[Opening Entries provided section]

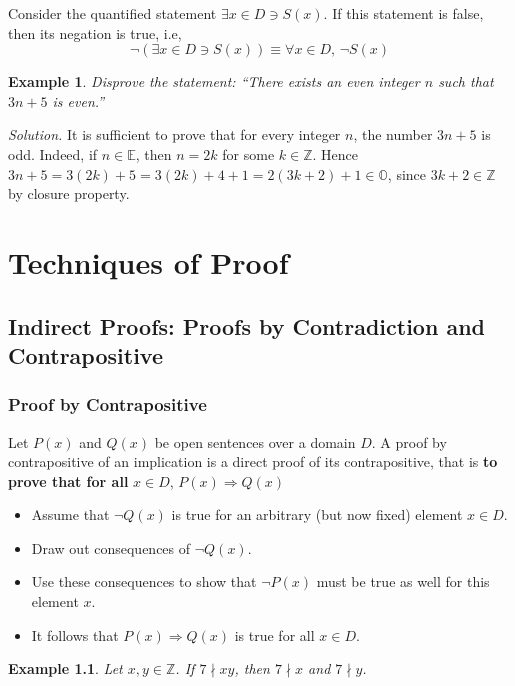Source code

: \documentclass[10pt,reqno]{book}
\theoremstyle{plain}
\newtheorem{example}{Example}
\def\Z{\mathbb{Z}}
\def\E{\mathbb{E}}
\def\O{\mathbb{O}}
\begin{document}
	Consider the quantified statement $ \exists x \in D \ni S(x) $. If this statement is false, then its negation is true, i.e,
	\[ \neg (\exists x \in D \ni S(x)) \equiv \forall x \in D, \, \neg S(x) \]
	
	\begin{example}
		Disprove the statement: ``There exists an even integer $ n $ such that $ 3n+5 $ is even.''
	\end{example}
	\noindent \textit{Solution.} It is sufficient to prove that for every integer $ n $, the number $ 3n+5 $ is odd. Indeed, if $ n \in \E $, then $ n=2k $ for some $ k \in \Z $. Hence $ 3n+5 = 3(2k) + 5 = 3(2k) + 4 + 1 = 2(3k+2) + 1 \in \O $, since $ 3k+2 \in \Z $ by closure property.
	
	
	\chapter{Techniques of Proof}
	
	
	\section{Indirect Proofs: Proofs by Contradiction and Contrapositive}
	
	\subsection*{Proof by Contrapositive}

	Let $ P(x) $ and $ Q(x) $ be open sentences over a domain $ D $. A proof by contrapositive of an implication is a direct proof of its contrapositive, that is \textbf{to prove that for all} $ x \in D $, $ P(x) \Rightarrow Q(x) $
	\begin{itemize}
		\item Assume that $ \neg Q(x) $ is true for an arbitrary (but now fixed) element $ x \in D $.
		\item Draw out consequences of $ \neg Q(x) $.
		\item Use these consequences to show that $ \neg P(x) $ must be true as well for this element $ x $.
		\item It follows that $ P(x) \Rightarrow Q(x) $ is true for all $ x \in D $.\\
	\end{itemize}

	\begin{example}
		Let $ x,y \in \Z $. If $ 7 \nmid xy $, then $ 7 \nmid x $ and $ 7 \nmid y $.
	\end{example}
\end{document}

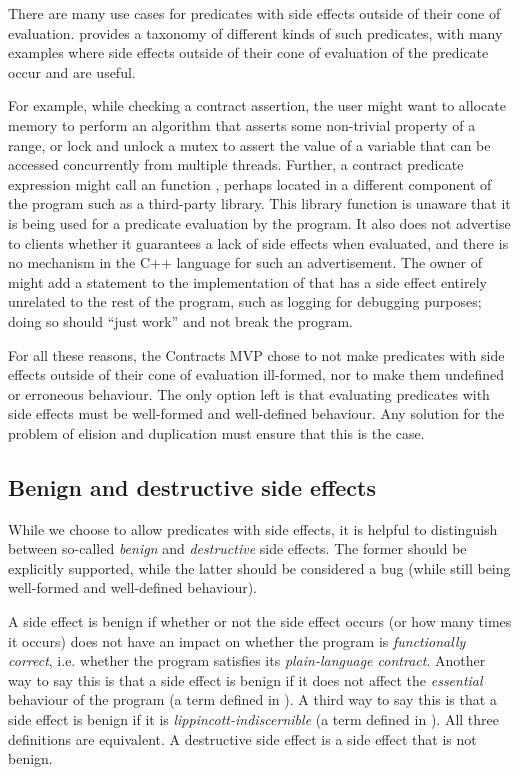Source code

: There are many use cases for predicates with side effects outside of their cone of evaluation. \cite{P2712R0} provides a taxonomy of different kinds of such predicates, with many  
examples where side effects outside of their cone of evaluation of the predicate occur and are useful.

For example, while checking a contract assertion, the user might want to allocate memory to perform an algorithm that asserts some non-trivial property of a range, or lock and unlock a mutex to assert the value of a variable that can be accessed concurrently from multiple threads. Further, a contract predicate expression might call an function , perhaps located in a different component of the program such as a third-party library. This library function is unaware that it is being used for a predicate evaluation by the program. It also does not advertise to
clients whether it guarantees a lack of side effects when evaluated, and there is no mechanism  in the C++ language for such an advertisement. The owner of  might add a statement to the implementation of  that has a side effect entirely unrelated to the rest of the program, such as logging for debugging purposes; doing so should ``just work'' and not break the program. 

For all these reasons, the Contracts MVP chose to not make predicates with side effects outside of their cone of evaluation ill-formed, nor to make them undefined or erroneous behaviour. The only option left is that evaluating predicates with side effects must be well-formed and well-defined behaviour. Any solution for the problem of elision and duplication must ensure that this is the case.

\subsection{Benign and destructive side effects}
\label{subsec:benign}

While we choose to allow predicates with side effects, it is helpful to distinguish between so-called \emph{benign} and \emph{destructive} side effects. The former should be explicitly supported, while the latter should be considered a bug (while still being well-formed and well-defined behaviour).

A side effect is benign if whether or not the side effect occurs (or how many times it occurs) does not have an impact on whether the program is \emph{functionally correct}, i.e. whether the program satisfies its \emph{plain-language contract}. Another way to say this is that a side effect is benign if it does not affect the \emph{essential} behaviour of the program (a term defined in \cite{P2053R1}). A third way to say this is that a side effect is benign if it is \emph{lippincott-indiscernible} (a term defined in \cite{P2461R1}). All three definitions are equivalent. A destructive side effect is a side effect that is not benign. 

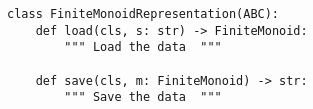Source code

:\begin{verbatim}
class FiniteMonoidRepresentation(ABC):
    def load(cls, s: str) -> FiniteMonoid:
        """ Load the data  """

    def save(cls, m: FiniteMonoid) -> str:
        """ Save the data  """
\end{verbatim}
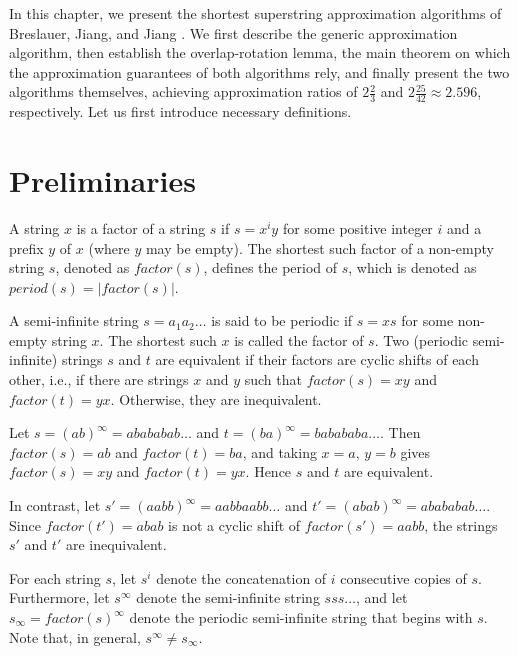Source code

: In this chapter, we present the shortest superstring approximation algorithms of
Breslauer, Jiang, and Jiang \cite{Breslauer1996}. We first describe the generic
approximation algorithm, then establish the overlap-rotation lemma, the main
theorem on which the approximation guarantees of both algorithms rely, and
finally present the two algorithms themselves, achieving approximation ratios of
$2\frac{2}{3}$ and $2\frac{25}{42} \approx 2.596$, respectively. Let us first
introduce necessary definitions.

\section{Preliminaries}
\begin{definition}
A string $x$ is a factor of a string $s$ if $s = x^i y$ for some positive
integer $i$ and a prefix $y$ of $x$ (where $y$ may be empty). The shortest such
factor of a non-empty string $s$, denoted as $\textit{factor}(s)$, defines the
period of $s$, which is denoted as $\textit{period}(s) = |\textit{factor}(s)|$.
\end{definition}

\begin{definition} \label{def:semi-infinite}
A semi-infinite string $s = a_1 a_2 \dots$ is said to be periodic if $s = xs$
for some non-empty string $x$. The shortest such $x$ is called the factor of
$s$. Two (periodic semi-infinite) strings $s$ and $t$ are equivalent if their
factors are cyclic shifts of each other, i.e., if there are strings $x$ and $y$
such that $\textit{factor}(s) = xy$ and $\textit{factor}(t) = yx$. Otherwise,
they are inequivalent.
\end{definition}

\begin{example}
Let $s = (ab)^\infty = abababab\dots$ and $t = (ba)^\infty = babababa\dots$.
Then $\textit{factor}(s) = ab$ and $\textit{factor}(t) = ba$, and taking $x =
a$, $y = b$ gives $\textit{factor}(s) = xy$ and $\textit{factor}(t) = yx$. Hence
$s$ and $t$ are equivalent.

In contrast, let $s' = (aabb)^\infty = aabbaabb\dots$ and $t' = (abab)^\infty =
abababab\dots$. Since $\textit{factor}(t') = abab$ is not a cyclic shift of
$\textit{factor}(s') = aabb$, the strings $s'$ and $t'$ are inequivalent.
\end{example}

For each string $s$, let $s^i$ denote the concatenation of $i$ consecutive
copies of $s$. Furthermore, let $s^\infty$ denote the semi-infinite string $sss
\dots$, and let $s_\infty = \textit{factor}(s)^\infty$ denote the periodic
semi-infinite string that begins with $s$. Note that, in general, $s^\infty \neq
s_\infty$.

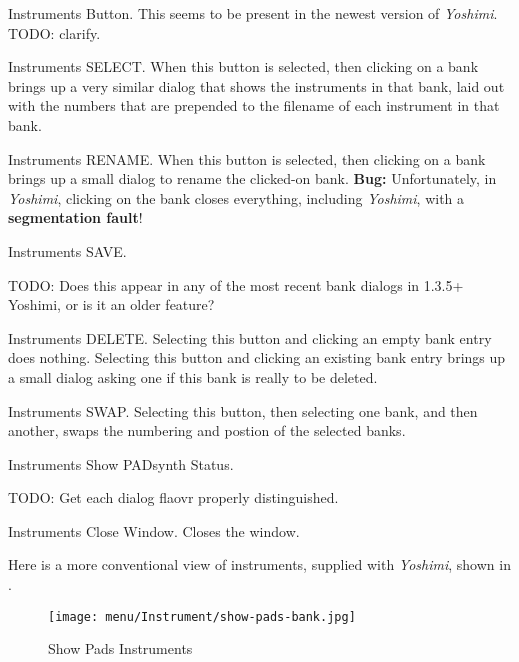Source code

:    Instruments Button.
   This seems to be present in the newest version of 
   \textsl{Yoshimi}.  TODO: clarify.

   Instruments SELECT.
   When this button is selected, then clicking on a bank brings
   up a very similar dialog that shows the instruments in that bank, laid
   out with the numbers that are prepended to the filename of each
   instrument in that bank.

   Instruments RENAME.
   When this button is selected, then clicking on a bank brings
   up a small dialog to rename the clicked-on bank.
   \textbf{Bug:}
   Unfortunately, in \textsl{Yoshimi}, clicking on the bank closes
   everything, including \textsl{Yoshimi}, with a
   \textbf{segmentation fault}!

   Instruments SAVE.

   TODO: Does this appear in any of the most recent bank dialogs in
   1.3.5+ Yoshimi, or is it an older feature?

   Instruments DELETE.
   Selecting this button and clicking an empty bank entry does nothing.
   Selecting this button and clicking an existing bank entry brings up a
   small dialog asking one if this bank is really to be deleted.

   Instruments SWAP.
   Selecting this button, then selecting one bank, and then another,
   swaps the numbering and postion of the selected banks.

   Instruments Show PADsynth Status.

   TODO:  Get each dialog flaovr properly distinguished.

   Instruments Close Window.
   Closes the window.

   Here is a more conventional view of instruments, supplied with
   \textsl{Yoshimi}, shown in
   .

\begin{figure}[H]
   \centering 
   \texttt{[image: menu/Instrument/show-pads-bank.jpg]}
   \caption[Show Pads Instruments]{Show Pads Instruments}
   \label{fig:show_pads_bank}
\end{figure}

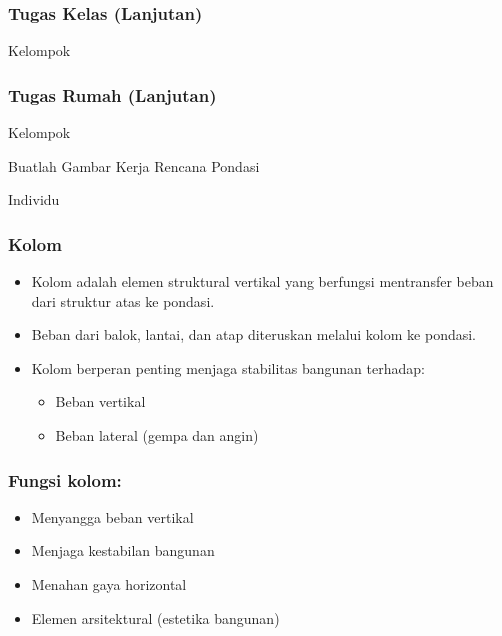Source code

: \documentclass[../main.tex]{subfiles}
\begin{document}
\begin{frame}[mytitle=center,t,mycolor=digiPH_gray,light]
	\frametitle{Tugas Kelas (Lanjutan)}

	\footnotesize Kelompok

\end{frame}


\begin{frame}[mytitle=center,t,mycolor=digiPH_gray,light]
	\frametitle{Tugas Rumah (Lanjutan)}

	\footnotesize Kelompok

	Buatlah Gambar Kerja \Huge Rencana Pondasi \normalsize

	\footnotesize Individu

\end{frame}

\begin{frame}[mytitle=center,t,mycolor=digiPH_gray,light]
	\frametitle{Kolom}

	\begin{itemize}
		\item Kolom adalah elemen struktural vertikal yang berfungsi mentransfer beban dari struktur atas ke pondasi.
		\item Beban dari balok, lantai, dan atap diteruskan melalui kolom ke pondasi.
		\item Kolom berperan penting menjaga stabilitas bangunan terhadap:
		      \begin{itemize}
			      \item Beban vertikal
			      \item Beban lateral (gempa dan angin)
		      \end{itemize}
	\end{itemize}

\end{frame}


\begin{frame}[mytitle=standard,t,mycolor=digiPH_ubcblue,dark]
	\frametitle{Fungsi kolom:}
	\begin{itemize}
		\item Menyangga beban vertikal
		\item Menjaga kestabilan bangunan
		\item Menahan gaya horizontal
		\item Elemen arsitektural (estetika bangunan)
	\end{itemize}
\end{frame}
\end{document}
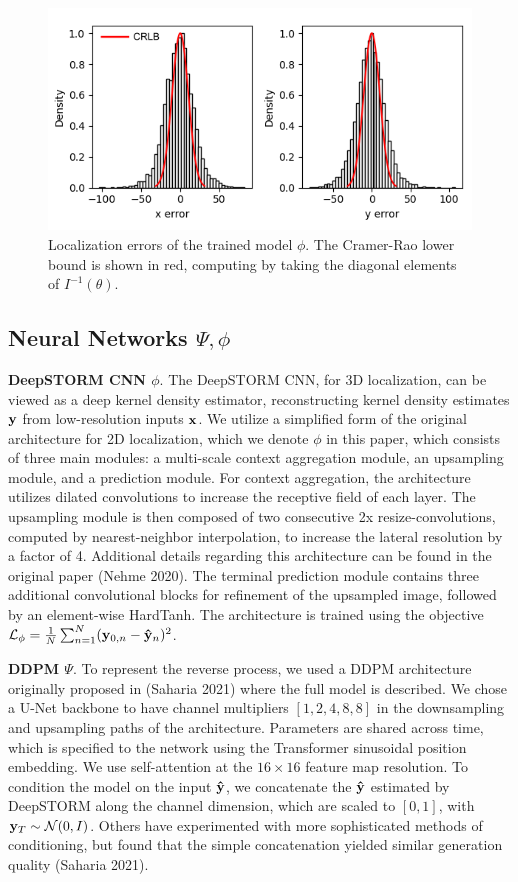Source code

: \documentclass{article}
\begin{document}
\begin{figure}
\centering
\includegraphics[scale=0.7]{Errors.png}
\caption{Localization errors of the trained model $\phi$. The Cramer-Rao lower bound is shown in red, computing by taking the diagonal elements of $I^{-1}(\theta)$.}
\end{figure}


\subsection{Neural Networks $\Psi,\phi$}

\textbf{DeepSTORM CNN $\phi$}. The DeepSTORM CNN, for 3D localization, can be viewed as a deep kernel density estimator, reconstructing kernel density estimates $\bold{y}$ from low-resolution inputs $\bold{x}$. We utilize a simplified form of the original architecture for 2D localization, which we denote $\phi$ in this paper, which consists of three main modules: a multi-scale context aggregation module, an upsampling module, and a prediction module. For context aggregation, the architecture utilizes dilated convolutions to increase the receptive field of each layer. The upsampling module is then composed of two consecutive 2x resize-convolutions, computed by nearest-neighbor interpolation, to increase the lateral resolution by a factor of 4. Additional details regarding this architecture can be found in the original paper (Nehme 2020). The terminal prediction module contains three additional convolutional blocks for refinement of the upsampled image, followed by an element-wise HardTanh. The architecture is trained using the objective $\mathcal{L}_{\phi} = \frac{1}{N}\sum_{n=1}^{N} (\bold{y}_{0,n}-\bold{\hat{y}}_{n})^{2}$. 

\textbf{DDPM $\Psi$}. To represent the reverse process, we used a DDPM architecture originally proposed in (Saharia 2021) where the full model is described. We chose a U-Net backbone to have channel multipliers $[1,2,4,8,8]$ in the downsampling and upsampling paths of the architecture. Parameters are shared across time, which is specified to the network using the Transformer sinusoidal position embedding. We use self-attention at the $16 \times 16$ feature map resolution. To condition the model on the input $\bold{\hat{y}}$, we concatenate the $\bold{\hat{y}}$ estimated by DeepSTORM along the channel dimension, which are scaled to $[0,1]$, with $\bold{y}_T\sim \mathcal{N}(0, I)$. Others have experimented with more sophisticated methods of conditioning, but found that the simple concatenation yielded similar generation quality (Saharia 2021). 
\end{document}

[Closing Entries provided section]

## Assignment
Go through the entries above, and wherever a line holds the word "lateral", copy that line.

## Output below
			      \item Beban lateral (gempa dan angin)
\textbf{DeepSTORM CNN $\phi$}. The DeepSTORM CNN, for 3D localization, can be viewed as a deep kernel density estimator, reconstructing kernel density estimates $\bold{y}$ from low-resolution inputs $\bold{x}$. We utilize a simplified form of the original architecture for 2D localization, which we denote $\phi$ in this paper, which consists of three main modules: a multi-scale context aggregation module, an upsampling module, and a prediction module. For context aggregation, the architecture utilizes dilated convolutions to increase the receptive field of each layer. The upsampling module is then composed of two consecutive 2x resize-convolutions, computed by nearest-neighbor interpolation, to increase the lateral resolution by a factor of 4. Additional details regarding this architecture can be found in the original paper (Nehme 2020). The terminal prediction module contains three additional convolutional blocks for refinement of the upsampled image, followed by an element-wise HardTanh. The architecture is trained using the objective $\mathcal{L}_{\phi} = \frac{1}{N}\sum_{n=1}^{N} (\bold{y}_{0,n}-\bold{\hat{y}}_{n})^{2}$. 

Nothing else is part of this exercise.